I’m love-drunk on him, and I’m afraid I will never get sober.
The problem is, I want to be sober. No. I need to be sober.
“Everly.”
I briefly close my eyes, taking in that word that captures me, steals me, and makes me drunk, so fucking drunk on him I can’t think clearly.
His breath’s on my ear now. He’s fast, always so damn fast. I can’t keep up with him.
“Don’t.” My eyes flash open, and he’s back in front of my face.
“Don’t what, Everly? Touch you?” His hand cups my sex.
Tears stream down my face and fall onto my top.
“Why cry, Everly? I am not hurting you. Yet.”
I shake my head. “Why?”
The tears are now streaming so fast it’s like Niagara Falls cascading over my eyelids. He leans in close again. His breath makes me tingle, and he licks my ear then takes my earlobe in his mouth, biting it.
“I want you. There’s no other excuse.”
I shake my head and he pulls back. His hand is still firmly on my sex, which he’s touched many, many times.
I’ve been in love with him now for three months.
How was I so blind?
How did I fall so fast?
“You don’t lie, Gunner. Tell me the truth.” My tears dry as he pulls back and looks me in the eyes. His gorgeous, dark, hypnotic eyes stare at me like they’re seeing right inside my very soul.
“You can’t handle the truth. And your father won’t tell you the truth either.”
I scoff and shake my head. “I want it from you. Why can’t you give me the truth?”
His hand touches his perfect hair—brown with natural blond highlights. It’s flawless. It’s the type of hair women pay big money for, and he’s somehow naturally blessed with it.
But, as with all blessings—and believe me, he has many—there comes a price.
I was too late to see the price.
To see who he really is.
I’m not sure I even see it all now.
Pieces. Fragments. Scraps. That’s all I have.
Just like one drink when you’re an alcoholic. You tell yourself only one more sip, it won’t do anything. But one sip is never enough to quench that thirst.
He’s like that for me.
I keep telling myself that one more sip won’t hurt, and that I won’t get drunk on him.
What a lie.
I’m always drunk on him.
Totally and utterly intoxicated by him.
“Everly.”
The tears have stopped.
He’s watching me. Waiting. Unsure.
“Did you ever love me?”
His eyes look to the floor for answers that don’t come.
That hurts when there’s no automatic answer.
I turn to walk away, but like usual, he grabs my arm and turns me back to him.

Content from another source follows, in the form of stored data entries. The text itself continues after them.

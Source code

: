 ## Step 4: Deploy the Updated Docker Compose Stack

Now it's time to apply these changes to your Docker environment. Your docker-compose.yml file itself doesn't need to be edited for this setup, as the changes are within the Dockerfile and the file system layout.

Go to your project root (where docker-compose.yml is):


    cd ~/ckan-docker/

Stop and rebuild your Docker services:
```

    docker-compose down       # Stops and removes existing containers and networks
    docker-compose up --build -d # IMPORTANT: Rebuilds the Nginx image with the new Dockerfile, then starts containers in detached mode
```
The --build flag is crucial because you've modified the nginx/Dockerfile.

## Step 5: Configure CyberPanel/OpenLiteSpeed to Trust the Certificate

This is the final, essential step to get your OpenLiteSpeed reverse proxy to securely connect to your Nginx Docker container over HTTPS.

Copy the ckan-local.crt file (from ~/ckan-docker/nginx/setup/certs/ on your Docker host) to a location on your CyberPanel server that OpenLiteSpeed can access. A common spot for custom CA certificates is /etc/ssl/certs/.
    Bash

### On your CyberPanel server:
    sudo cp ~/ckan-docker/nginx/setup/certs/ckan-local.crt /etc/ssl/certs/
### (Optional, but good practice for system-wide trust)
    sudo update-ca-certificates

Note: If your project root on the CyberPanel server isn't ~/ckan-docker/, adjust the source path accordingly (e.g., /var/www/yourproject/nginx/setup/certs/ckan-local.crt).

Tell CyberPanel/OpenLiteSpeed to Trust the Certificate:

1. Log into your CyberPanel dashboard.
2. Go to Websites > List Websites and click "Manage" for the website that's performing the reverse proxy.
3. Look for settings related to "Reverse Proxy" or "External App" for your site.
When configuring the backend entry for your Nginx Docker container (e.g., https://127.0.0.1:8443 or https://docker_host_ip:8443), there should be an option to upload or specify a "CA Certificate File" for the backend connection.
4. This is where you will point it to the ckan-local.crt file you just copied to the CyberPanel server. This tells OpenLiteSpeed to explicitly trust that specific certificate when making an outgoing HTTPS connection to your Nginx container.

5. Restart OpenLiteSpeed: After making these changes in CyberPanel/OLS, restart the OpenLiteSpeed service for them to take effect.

“You know not to speak of that. You know who I am. I have not hidden the fact.”
I pull my arm free, and this time he lets me. “So many things not to do, not to ask, not to feel.” I throw my hands up in the air.

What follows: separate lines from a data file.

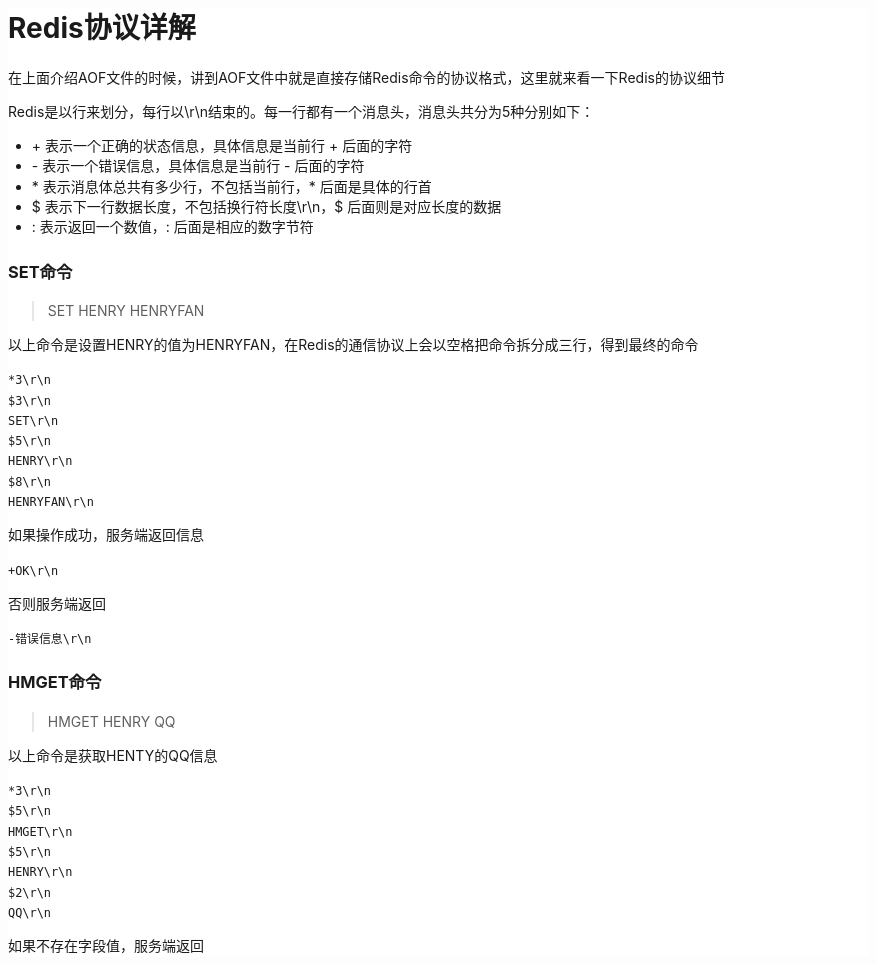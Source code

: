 # Redis协议详解

在上面介绍AOF文件的时候，讲到AOF文件中就是直接存储Redis命令的协议格式，这里就来看一下Redis的协议细节

Redis是以行来划分，每行以\r\n结束的。每一行都有一个消息头，消息头共分为5种分别如下：

* \+ 表示一个正确的状态信息，具体信息是当前行 + 后面的字符
* \- 表示一个错误信息，具体信息是当前行 - 后面的字符
* \* 表示消息体总共有多少行，不包括当前行，\* 后面是具体的行首
* $ 表示下一行数据长度，不包括换行符长度\r\n，$ 后面则是对应长度的数据
* : 表示返回一个数值，: 后面是相应的数字节符

### SET命令

>SET HENRY HENRYFAN

以上命令是设置HENRY的值为HENRYFAN，在Redis的通信协议上会以空格把命令拆分成三行，得到最终的命令

```
*3\r\n
$3\r\n
SET\r\n
$5\r\n
HENRY\r\n
$8\r\n
HENRYFAN\r\n
```

如果操作成功，服务端返回信息

```
+OK\r\n
```

否则服务端返回

```
-错误信息\r\n
```

### HMGET命令

>HMGET HENRY QQ

以上命令是获取HENTY的QQ信息

```
*3\r\n
$5\r\n
HMGET\r\n
$5\r\n
HENRY\r\n
$2\r\n
QQ\r\n
```

如果不存在字段值，服务端返回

His posture shifts, and he stands tall. “I changed for you,” he says through gritted teeth.
This time, I laugh. “It’s nothing more than what you wanted me to see. Isn’t it?”

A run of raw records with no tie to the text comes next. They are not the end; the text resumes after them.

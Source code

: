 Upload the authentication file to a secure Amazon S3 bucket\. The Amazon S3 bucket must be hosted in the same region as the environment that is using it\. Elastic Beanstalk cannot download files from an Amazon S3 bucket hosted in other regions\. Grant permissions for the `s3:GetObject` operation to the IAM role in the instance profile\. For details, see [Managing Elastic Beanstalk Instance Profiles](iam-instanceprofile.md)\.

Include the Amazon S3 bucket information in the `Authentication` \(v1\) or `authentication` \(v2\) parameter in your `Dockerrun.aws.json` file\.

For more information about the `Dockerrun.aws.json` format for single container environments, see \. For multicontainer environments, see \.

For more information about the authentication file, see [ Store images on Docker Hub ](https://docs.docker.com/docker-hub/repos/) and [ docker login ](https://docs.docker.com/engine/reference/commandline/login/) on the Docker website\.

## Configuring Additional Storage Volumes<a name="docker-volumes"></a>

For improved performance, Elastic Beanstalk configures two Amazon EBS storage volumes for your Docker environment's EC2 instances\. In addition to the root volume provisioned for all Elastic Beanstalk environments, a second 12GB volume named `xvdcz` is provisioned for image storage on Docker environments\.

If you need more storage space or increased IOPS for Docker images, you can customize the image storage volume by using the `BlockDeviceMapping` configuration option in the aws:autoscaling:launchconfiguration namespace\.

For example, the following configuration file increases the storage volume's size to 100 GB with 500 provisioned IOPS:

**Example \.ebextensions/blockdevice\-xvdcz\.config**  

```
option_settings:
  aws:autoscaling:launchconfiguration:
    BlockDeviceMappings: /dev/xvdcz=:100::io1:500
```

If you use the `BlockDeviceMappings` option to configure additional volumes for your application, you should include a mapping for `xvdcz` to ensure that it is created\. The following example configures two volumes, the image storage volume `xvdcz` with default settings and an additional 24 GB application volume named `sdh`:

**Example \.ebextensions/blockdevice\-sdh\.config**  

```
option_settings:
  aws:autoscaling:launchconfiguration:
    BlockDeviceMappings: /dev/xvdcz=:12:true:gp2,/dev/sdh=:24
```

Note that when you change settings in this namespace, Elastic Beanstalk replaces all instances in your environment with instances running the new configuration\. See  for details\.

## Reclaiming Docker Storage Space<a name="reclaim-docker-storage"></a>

Turning, I walk out the door, hopefully taking my love-drunk heart with me.
“I love you, Everly. Is that what you want to hear?”
I stop.
Turn around.
I’m out the front now, he’s followed me outside with his shirt open from my hands—having a mind of their own—unbuttoning it while we were inside. My eyes betray me, they can’t help themselves as they drop to see his gorgeous physique.
“You just want me to stay, Gunner.”
His hand runs through his mass of curls. Why is he so devastatingly beautiful? It’s really unfair.
“Everly.”
“Stop saying my name,” I yell.
A door opens and a neighbor sticks her head out.
“Get back inside,” Gunner says without looking.
I turn back and see he’s watching me intently.
“I don’t think I can do this. Thank you, Gunner. Have a good life.”
The minute I turn, the tears start. They fall hard and fast like a thundering waterfall gushing with force and ferocity.
My heart is breaking, tearing into shreds. I’m not sure how I’m putting one foot in front of the other. But I am. I am walking away from him. Hopefully leaving the love-drunk part of me behind.
I walk past the club where it all started. The place where I met him.
It’s where my story with him started, so I guess it is fitting it ends so close to it.
1
My hands are on the hem of my dress—it’s one of those that creep all the way up and doesn’t stop creeping until your panties are showing. I try my hardest to pull it down, but the minute I walk, it sneaks its way back up to my ass.